Trifluoromethanesulfonic acid, an alternative solvent medium for the direct electrophilic fluorination of DOPA: New syntheses of 6-[¹⁸F]fluoro- L-DOPA and 6-[¹⁸F]fluoro-D-DOPA

Previous work from this laboratory has shown that the direct fluorination of 3, 4-dihydroxy-phenyl-L-alanine (L-DOPA) in anhydrous HF (aHF) or BF ₃/HF with F₂ is an efficient method for the synthesis of 6-fluoro-L-DOPA. Since then, ¹⁸F-labeled 6-fluoro-L-DOPA ([ ¹⁸F]6-fluoro-L-DOPA) has been used to study presynaptic dopaminergic function in the human brain and to monitor gastrointestinal carcinoid tumors.

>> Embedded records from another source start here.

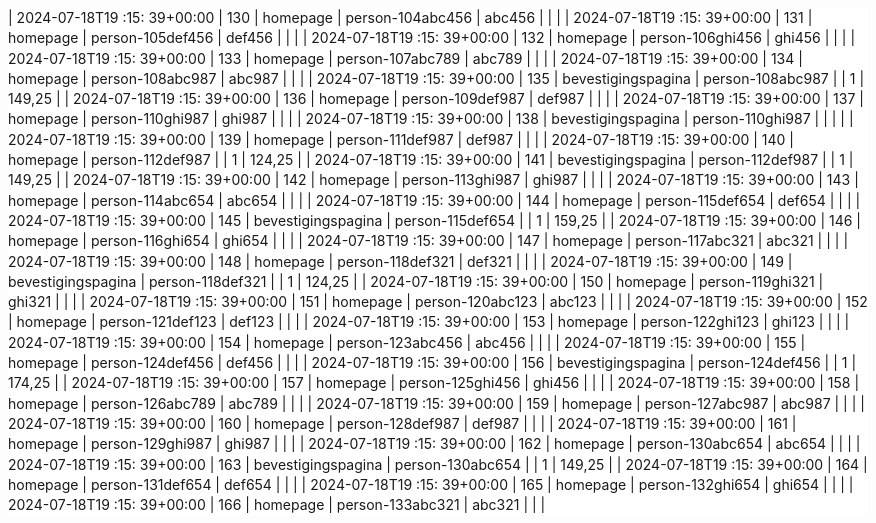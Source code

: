 | 2024-07-18T19 :15: 39+00:00 | 130 | homepage | person-104abc456 | abc456 |  |  |
| 2024-07-18T19 :15: 39+00:00 | 131 | homepage | person-105def456 | def456 |  |  |
| 2024-07-18T19 :15: 39+00:00 | 132 | homepage | person-106ghi456 | ghi456 |  |  |
| 2024-07-18T19 :15: 39+00:00 | 133 | homepage | person-107abc789 | abc789 |  |  |
| 2024-07-18T19 :15: 39+00:00 | 134 | homepage | person-108abc987 | abc987 |  |  |
| 2024-07-18T19 :15: 39+00:00 | 135 | bevestigingspagina | person-108abc987 |  | 1 | 149,25 |
| 2024-07-18T19 :15: 39+00:00 | 136 | homepage | person-109def987 | def987 |  |  |
| 2024-07-18T19 :15: 39+00:00 | 137 | homepage | person-110ghi987 | ghi987 |  |  |
| 2024-07-18T19 :15: 39+00:00 | 138 | bevestigingspagina | person-110ghi987 |  |  |  |
| 2024-07-18T19 :15: 39+00:00 | 139 | homepage | person-111def987 | def987 |  |  |
| 2024-07-18T19 :15: 39+00:00 | 140 | homepage | person-112def987 |  | 1 | 124,25 |
| 2024-07-18T19 :15: 39+00:00 | 141 | bevestigingspagina | person-112def987 |  | 1 | 149,25 |
| 2024-07-18T19 :15: 39+00:00 | 142 | homepage | person-113ghi987 | ghi987 |  |  |
| 2024-07-18T19 :15: 39+00:00 | 143 | homepage | person-114abc654 | abc654 |  |  |
| 2024-07-18T19 :15: 39+00:00 | 144 | homepage | person-115def654 | def654 |  |  |
| 2024-07-18T19 :15: 39+00:00 | 145 | bevestigingspagina | person-115def654 |  | 1 | 159,25 |
| 2024-07-18T19 :15: 39+00:00 | 146 | homepage | person-116ghi654 | ghi654 |  |  |
| 2024-07-18T19 :15: 39+00:00 | 147 | homepage | person-117abc321 | abc321 |  |  |
| 2024-07-18T19 :15: 39+00:00 | 148 | homepage | person-118def321 | def321 |  |  |
| 2024-07-18T19 :15: 39+00:00 | 149 | bevestigingspagina | person-118def321 |  | 1 | 124,25 |
| 2024-07-18T19 :15: 39+00:00 | 150 | homepage | person-119ghi321 | ghi321 |  |  |
| 2024-07-18T19 :15: 39+00:00 | 151 | homepage | person-120abc123 | abc123 |  |  |
| 2024-07-18T19 :15: 39+00:00 | 152 | homepage | person-121def123 | def123 |  |  |
| 2024-07-18T19 :15: 39+00:00 | 153 | homepage | person-122ghi123 | ghi123 |  |  |
| 2024-07-18T19 :15: 39+00:00 | 154 | homepage | person-123abc456 | abc456 |  |  |
| 2024-07-18T19 :15: 39+00:00 | 155 | homepage | person-124def456 | def456 |  |  |
| 2024-07-18T19 :15: 39+00:00 | 156 | bevestigingspagina | person-124def456 |  | 1 | 174,25 |
| 2024-07-18T19 :15: 39+00:00 | 157 | homepage | person-125ghi456 | ghi456 |  |  |
| 2024-07-18T19 :15: 39+00:00 | 158 | homepage | person-126abc789 | abc789 |  |  |
| 2024-07-18T19 :15: 39+00:00 | 159 | homepage | person-127abc987 | abc987 |  |  |
| 2024-07-18T19 :15: 39+00:00 | 160 | homepage | person-128def987 | def987 |  |  |
| 2024-07-18T19 :15: 39+00:00 | 161 | homepage | person-129ghi987 | ghi987 |  |  |
| 2024-07-18T19 :15: 39+00:00 | 162 | homepage | person-130abc654 | abc654 |  |  |
| 2024-07-18T19 :15: 39+00:00 | 163 | bevestigingspagina | person-130abc654 |  | 1 | 149,25 |
| 2024-07-18T19 :15: 39+00:00 | 164 | homepage | person-131def654 | def654 |  |  |
| 2024-07-18T19 :15: 39+00:00 | 165 | homepage | person-132ghi654 | ghi654 |  |  |
| 2024-07-18T19 :15: 39+00:00 | 166 | homepage | person-133abc321 | abc321 |  |  |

This work demonstrates that the reactivity and selectivity of F₂ toward L-DOPA in CF₃SO₃H is comparable with that in aHF. This new synthetic procedure has led to the production of [¹⁸F] fluoro-L-DOPA and [¹⁸F]fluoro-L-DOPA isomers in 17 ± 2% radiochemical yields (decay corrected with respect to [¹⁸F]F ₂). The 2- and 6-FDOPA isomers were separated by HPLC and subsequently characterized by ¹⁹F NMR spectroscopy. The corresponding [¹⁸F]-FDOPA enantiomers have been obtained in clinically useful quantities by a synthetic approach that avoids the use of aHF.